Because while leading assets such as Bitcoin (BTC) and Ethereum (ETH) are climbing in value, a select group of public “crypto stocks” are surging right along with them. More importantly, these stocks are outpacing the returns these leading crypto assets aren already producing.
Click here to get the full story… along with our long list of backdoor Bitcoin strategies. It’s free. .
Historical Earnings Surprises and Revenue Forecasts
Profit is the most critical financial performance measure. Every investor in a business is looking forward to the earnings report as stock price to increase when earnings exceed market expectations and progressively decrease when earnings do not meet expectations. The firm reported an earnings per share (EPS) of -$0.16 during the last quarter as opposed to a consensus estimate of $0.22, which indicates the company missed its estimate by -$0.38, which implies that the company surprised the market by -172.70%. It appears that the average earnings per share estimate for the current quarter (ending in Mar 2020) is $0. This is an average of 0 analysts’ earnings, where the high earnings per share estimate is $0 and the low earnings per share estimate is $0.

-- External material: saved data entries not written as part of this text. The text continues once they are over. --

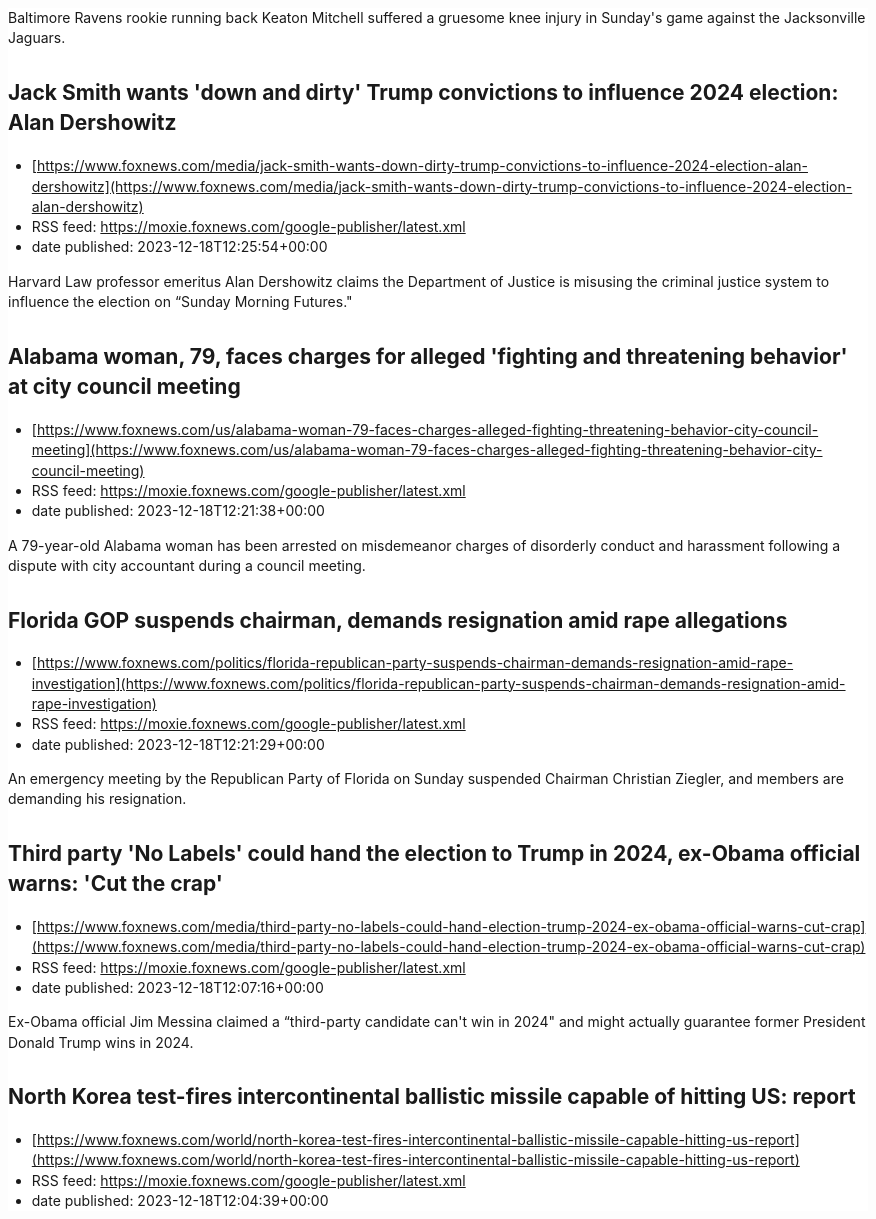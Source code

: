 Baltimore Ravens rookie running back Keaton Mitchell suffered a gruesome knee injury in Sunday&apos;s game against the Jacksonville Jaguars.

## Jack Smith wants 'down and dirty' Trump convictions to influence 2024 election: Alan Dershowitz
 - [https://www.foxnews.com/media/jack-smith-wants-down-dirty-trump-convictions-to-influence-2024-election-alan-dershowitz](https://www.foxnews.com/media/jack-smith-wants-down-dirty-trump-convictions-to-influence-2024-election-alan-dershowitz)
 - RSS feed: https://moxie.foxnews.com/google-publisher/latest.xml
 - date published: 2023-12-18T12:25:54+00:00

Harvard Law professor emeritus Alan Dershowitz claims the Department of Justice is misusing the criminal justice system to influence the election on “Sunday Morning Futures.&quot;

## Alabama woman, 79, faces charges for alleged 'fighting and threatening behavior' at city council meeting
 - [https://www.foxnews.com/us/alabama-woman-79-faces-charges-alleged-fighting-threatening-behavior-city-council-meeting](https://www.foxnews.com/us/alabama-woman-79-faces-charges-alleged-fighting-threatening-behavior-city-council-meeting)
 - RSS feed: https://moxie.foxnews.com/google-publisher/latest.xml
 - date published: 2023-12-18T12:21:38+00:00

A 79-year-old Alabama woman has been arrested on misdemeanor charges of disorderly conduct and harassment following a dispute with city accountant during a council meeting.

## Florida GOP suspends chairman, demands resignation amid rape allegations
 - [https://www.foxnews.com/politics/florida-republican-party-suspends-chairman-demands-resignation-amid-rape-investigation](https://www.foxnews.com/politics/florida-republican-party-suspends-chairman-demands-resignation-amid-rape-investigation)
 - RSS feed: https://moxie.foxnews.com/google-publisher/latest.xml
 - date published: 2023-12-18T12:21:29+00:00

An emergency meeting by the Republican Party of Florida on Sunday suspended Chairman Christian Ziegler, and members are demanding his resignation.

## Third party 'No Labels' could hand the election to Trump in 2024, ex-Obama official warns: 'Cut the crap'
 - [https://www.foxnews.com/media/third-party-no-labels-could-hand-election-trump-2024-ex-obama-official-warns-cut-crap](https://www.foxnews.com/media/third-party-no-labels-could-hand-election-trump-2024-ex-obama-official-warns-cut-crap)
 - RSS feed: https://moxie.foxnews.com/google-publisher/latest.xml
 - date published: 2023-12-18T12:07:16+00:00

Ex-Obama official Jim Messina claimed a “third-party candidate can&apos;t win in 2024&quot; and might actually guarantee former President Donald Trump wins in 2024.

## North Korea test-fires intercontinental ballistic missile capable of hitting US: report
 - [https://www.foxnews.com/world/north-korea-test-fires-intercontinental-ballistic-missile-capable-hitting-us-report](https://www.foxnews.com/world/north-korea-test-fires-intercontinental-ballistic-missile-capable-hitting-us-report)
 - RSS feed: https://moxie.foxnews.com/google-publisher/latest.xml
 - date published: 2023-12-18T12:04:39+00:00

The latest trade, Performances and Moving Averages give us the following Picture
The share price of Weidai Ltd. (NYSE:WEI) raised 7.09% to close Tuesday’s market session at $1.51, higher as compared to yesterday’s close. The stock price fluctuated between $1.42 and $1.76 throughout the trading session with the volume trading being 16578784 shares, which represented a significant variation when compared to the three months average volume of 1.36 million shares. The firm’s stock price fluctuated 10.22% within the last five trades and 12.69% within the last 30 trades, which was a significant change from the beginning of this year. Despite the fact that the share price increased 84.12% in the last 6 months and 11.03% was added to its value over the previous 3 months. WEI stock is trading at a margin of -0.18%, -10.04% and 4.42% apart from the 20-Day, 50-Day and 200-Day Simple Moving Average prices.
As of the close of trading, WEI deals in the Technology domain. The stock is trading -72.50 percent below its 52-week high and 106.85 percent above its 52-week low. For example, looking both at the price and the high and low measurements of 52 weeks will give you a clearer picture of the direction the price is heading. The firm’s Weighted Alpha is -50.88. A positive weighted alpha indicates the firm has done well over the course of the year, whereas one below 0 indicates that the firm has done poorly.
What Does Weidai Ltd.’s Profitability and Valuation Ratios Tell Us About the Stock?
With regard to the profitability of the company, the operating margin is currently at -26.20 percent and the profit margin is -45.60 percent, and the company has reported a gross margin of 49.50 percent. The profit margin, also known as the revenue ratio or gross profit ratio, is an efficiency figure used to estimate the business’s profitability by comparing net income and sales. The higher the number, the more profits are generated for the company and vice versa.
The stock’s market cap achieved a total value of $99.77 million as of the last trading session. Market capitalization is the total value of all outstanding shares of a corporation and it is used to measure a company’s market value. Forward price-to-earnings is calculated using predicted earnings for the next financial year’s P/E determination. The stock has achieved an effective Price-to-Sales Ratio of 0.42 that mirrors the cost to be found for sales by the market. The firm managed a Price-to-Book ratio of 0.45, which equates the market value of a stock with its book value.